=== DATA SECTION ===

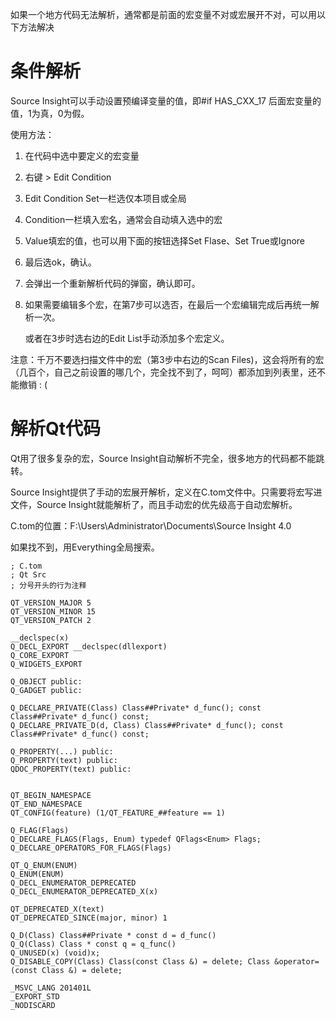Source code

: 如果一个地方代码无法解析，通常都是前面的宏变量不对或宏展开不对，可以用以下方法解决

# 条件解析

Source Insight可以手动设置预编译变量的值，即#if HAS_CXX_17 后面宏变量的值，1为真，0为假。

使用方法：

1. 在代码中选中要定义的宏变量

2. 右键 > Edit Condition

3. Edit Condition Set一栏选仅本项目或全局

4. Condition一栏填入宏名，通常会自动填入选中的宏

5. Value填宏的值，也可以用下面的按钮选择Set Flase、Set True或Ignore

6. 最后选ok，确认。

7. 会弹出一个重新解析代码的弹窗，确认即可。

8. 如果需要编辑多个宏，在第7步可以选否，在最后一个宏编辑完成后再统一解析一次。
   
   或者在3步时选右边的Edit List手动添加多个宏定义。

注意：千万不要选扫描文件中的宏（第3步中右边的Scan Files)，这会将所有的宏（几百个，自己之前设置的哪几个，完全找不到了，呵呵）都添加到列表里，还不能撤销 : (

# 解析Qt代码

Qt用了很多复杂的宏，Source Insight自动解析不完全，很多地方的代码都不能跳转。

Source Insight提供了手动的宏展开解析，定义在C.tom文件中。只需要将宏写进文件，Source Insight就能解析了，而且手动宏的优先级高于自动宏解析。

C.tom的位置：F:\Users\Administrator\Documents\Source Insight 4.0

如果找不到，用Everything全局搜索。

```tom
; C.tom
; Qt Src
; 分号开头的行为注释

QT_VERSION_MAJOR 5
QT_VERSION_MINOR 15
QT_VERSION_PATCH 2

__declspec(x)
Q_DECL_EXPORT __declspec(dllexport)
Q_CORE_EXPORT
Q_WIDGETS_EXPORT

Q_OBJECT public:
Q_GADGET public:

Q_DECLARE_PRIVATE(Class) Class##Private* d_func(); const Class##Private* d_func() const;
Q_DECLARE_PRIVATE_D(d, Class) Class##Private* d_func(); const Class##Private* d_func() const;

Q_PROPERTY(...) public:
Q_PROPERTY(text) public:
QDOC_PROPERTY(text) public:


QT_BEGIN_NAMESPACE
QT_END_NAMESPACE
QT_CONFIG(feature) (1/QT_FEATURE_##feature == 1)

Q_FLAG(Flags)
Q_DECLARE_FLAGS(Flags, Enum) typedef QFlags<Enum> Flags;
Q_DECLARE_OPERATORS_FOR_FLAGS(Flags)

QT_Q_ENUM(ENUM)
Q_ENUM(ENUM)
Q_DECL_ENUMERATOR_DEPRECATED
Q_DECL_ENUMERATOR_DEPRECATED_X(x)

QT_DEPRECATED_X(text)
QT_DEPRECATED_SINCE(major, minor) 1

Q_D(Class) Class##Private * const d = d_func()
Q_Q(Class) Class * const q = q_func()
Q_UNUSED(x) (void)x;
Q_DISABLE_COPY(Class) Class(const Class &) = delete; Class &operator=(const Class &) = delete;

_MSVC_LANG 201401L
_EXPORT_STD
_NODISCARD
```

===

In the material above, find every line that has the string "Flags" and pull those lines out.

Q_FLAG(Flags)
Q_DECLARE_FLAGS(Flags, Enum) typedef QFlags<Enum> Flags;
Q_DECLARE_OPERATORS_FOR_FLAGS(Flags)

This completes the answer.